Jejaring edukasi dibentuk sebagai sarana untuk membentuk pemahaman masyarakat tentang wabah DBD dan Malaria sekaligus pencegahannya. Jejaring edukasi Gerakan Berdaya Atasi Nyamuk (Geber Amuk) dikemas melalui pemanfaatan media sosial seperti Blog, Facebook, Twitter sebagai lumbung informasi dalam sebuah akun. Hal tersebut dapat pula dilengkapi dengan sarana SMS Broadcast untuk menyampaikan pesan secara langsung. Beragam bentuk wawasan dan pengetahuan dimasukan kedalam media sosial tersebut untuk selanjutnya dibaca dan disebarluaskan oleh sesama anggota masyarakat. Kader-kader kesehatan juga dapat berperan menampilkan informasi-informasi untuk mengajak dan menghimbau masyarakat membudayakan hidup sehat sekaligus berwawasan lingkungan. Konten yang dapat disebarluaskan antara lain profil wabah DBD dan Malaria; kampanye prinsip 3M plus yaitu menutup rapat, menguras tempat penampungan air serta mengumpulkan barang bekas/sampah yang dapat menampung air untuk kemudian didaur ulang; informasi tentang fungsi dan cara penggunaan abate/bubuk larvasida pada tempat penampungan air; jenis tanaman yang dapat mengusir nyamuk, hingga pentingnya menjaga kebersihan lingkungan.

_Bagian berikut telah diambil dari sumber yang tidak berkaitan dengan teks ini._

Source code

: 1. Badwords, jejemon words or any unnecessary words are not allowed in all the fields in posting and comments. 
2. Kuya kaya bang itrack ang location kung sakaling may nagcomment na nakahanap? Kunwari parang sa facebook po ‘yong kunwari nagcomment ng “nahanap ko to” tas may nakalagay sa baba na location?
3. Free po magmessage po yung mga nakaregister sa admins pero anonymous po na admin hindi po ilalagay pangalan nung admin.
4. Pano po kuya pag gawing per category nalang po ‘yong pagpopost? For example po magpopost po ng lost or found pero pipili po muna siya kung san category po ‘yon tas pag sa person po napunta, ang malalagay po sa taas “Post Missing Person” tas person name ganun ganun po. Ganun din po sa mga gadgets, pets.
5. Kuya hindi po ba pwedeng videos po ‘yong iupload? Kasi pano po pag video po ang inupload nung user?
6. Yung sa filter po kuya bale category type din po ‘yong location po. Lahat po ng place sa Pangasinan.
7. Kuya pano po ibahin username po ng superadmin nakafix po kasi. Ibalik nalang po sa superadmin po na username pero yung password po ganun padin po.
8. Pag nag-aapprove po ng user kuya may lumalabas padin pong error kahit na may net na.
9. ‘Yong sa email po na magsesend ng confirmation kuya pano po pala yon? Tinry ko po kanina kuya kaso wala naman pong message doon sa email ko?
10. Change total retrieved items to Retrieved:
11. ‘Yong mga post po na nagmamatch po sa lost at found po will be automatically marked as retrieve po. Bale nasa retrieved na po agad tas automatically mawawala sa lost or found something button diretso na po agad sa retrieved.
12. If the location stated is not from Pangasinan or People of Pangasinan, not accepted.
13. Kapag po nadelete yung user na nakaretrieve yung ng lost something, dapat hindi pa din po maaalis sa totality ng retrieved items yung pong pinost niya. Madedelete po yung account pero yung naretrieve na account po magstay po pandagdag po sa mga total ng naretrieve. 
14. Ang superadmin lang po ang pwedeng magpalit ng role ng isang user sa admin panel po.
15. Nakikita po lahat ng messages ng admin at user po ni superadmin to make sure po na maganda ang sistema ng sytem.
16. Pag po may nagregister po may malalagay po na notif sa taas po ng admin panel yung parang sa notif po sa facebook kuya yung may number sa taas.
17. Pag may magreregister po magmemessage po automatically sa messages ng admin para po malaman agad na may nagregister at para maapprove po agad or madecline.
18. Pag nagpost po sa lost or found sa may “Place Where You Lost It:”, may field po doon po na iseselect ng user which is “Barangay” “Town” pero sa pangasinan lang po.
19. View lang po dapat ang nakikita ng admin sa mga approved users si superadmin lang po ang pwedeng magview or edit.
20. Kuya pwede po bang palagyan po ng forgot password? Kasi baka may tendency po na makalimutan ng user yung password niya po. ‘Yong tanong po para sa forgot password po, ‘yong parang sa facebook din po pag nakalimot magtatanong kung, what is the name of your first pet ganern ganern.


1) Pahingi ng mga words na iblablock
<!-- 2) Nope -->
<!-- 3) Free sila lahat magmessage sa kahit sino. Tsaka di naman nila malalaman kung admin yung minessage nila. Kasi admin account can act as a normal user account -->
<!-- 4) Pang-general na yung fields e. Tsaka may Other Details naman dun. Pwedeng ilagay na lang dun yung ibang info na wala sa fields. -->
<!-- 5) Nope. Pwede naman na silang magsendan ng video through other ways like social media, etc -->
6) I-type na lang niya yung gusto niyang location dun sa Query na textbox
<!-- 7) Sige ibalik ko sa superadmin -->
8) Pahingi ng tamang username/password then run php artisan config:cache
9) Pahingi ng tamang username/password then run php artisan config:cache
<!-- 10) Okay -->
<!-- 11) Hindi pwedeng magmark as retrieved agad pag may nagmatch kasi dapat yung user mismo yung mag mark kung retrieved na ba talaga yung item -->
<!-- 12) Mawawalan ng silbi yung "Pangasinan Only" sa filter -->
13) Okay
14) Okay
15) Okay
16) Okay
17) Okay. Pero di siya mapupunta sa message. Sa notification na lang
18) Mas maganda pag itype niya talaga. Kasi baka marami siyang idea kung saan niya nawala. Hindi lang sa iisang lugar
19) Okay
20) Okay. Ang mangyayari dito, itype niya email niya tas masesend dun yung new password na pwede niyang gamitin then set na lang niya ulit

Penyebarluasan wawasan kepada masyarakat kepada melalui jejaring informasi berbasis media sosial, selanjutnya ditindaklanjuti penerapannya dengan membangun jejaring komunikasi. Jejaring komunikasi ini dibentuk dalam perwilayah dengan cakupan yang lebih kecil, misalnya cakupan wilayah administratif rukun warga (RW) sebagai wadah kerja Gerakan Berdaya Atasi Nyamuk (Geber Amuk). Dengan memanfaatkan ponsel yang dimiliki oleh masing-masing rumah tangga, jejaring komunikasi dibangun melalui SMS maupun pesan instan sebagai sistem pelaporan, komunikasi dan peringatan dini. Sebagai sistem pelaporan, jejaring komunikasi ini digunakan untuk mencatat dan melaporkan hasil pemantauan jentik nyamuk dilingkungan rumah masing-masing ke forum tingkat RW. Jejaring komunikasi juga digunakan sebagaimemobilisasi masyarakat dalam agenda kegiatan bersih lingkungan yang sudah diagendakan seperti kegiatan kegiatan minggu bersih yang diisi dengan pembersihan saluran air, menutup galian yang berpotensi menimbulkan genangan, membersihkan sampah dan memangkas pepohonan.Adapun sebagai sistem peringatan dini, digunakan untuk menginformasikan bila ada warga yang teridentifikasi terjangkit DBD atau Malaria.
*****
Kesadaran adalah prasyarat masyarakat untuk berdaya. Jika masyarakat tidak tahu tentang ancaman yang dihadapinya, mereka tidak akan berjuang mengakhiri ancaman itu. Penetrasi perkembangan teknologi komunikasi melalui ponsel dan internet adalah peluang tepat membangun masyarakat berdaya melawan penularan penyakit yang rutin menjadi ancaman. Optimalisasi ranah broadband ini bahkan mampu meretas kendala kewilayahan dan terbatasnya kader kesehatan penggerak masyarakat. Tanggung jawab itu kini dapat kita berdayakan dengan peranserta masyarakat melalui optimalisasi jejaring komunikasi dan media sosial. Hadirnya gerakan masyarakat berdaya lewat ranah maya diharapkan memotivasi dan mendorong partisipasi kearifan lokal masyarakat berbasis pada penerapan budaya hidup bersih dan sehat diberbagai daerah. Gencarnya kampanye diberbagai wilayah akan memperbesar partisipasi masyarakat dalam cegah dan berantas sumber penularan penyakit. Dengan demikian masyarakat dapat berdaya menurunkan ancaman dan risiko penularan penyakit DBD dan malaria sehingga kualitas kesehatan masyarakat dapat meningkat dari waktu kewaktu.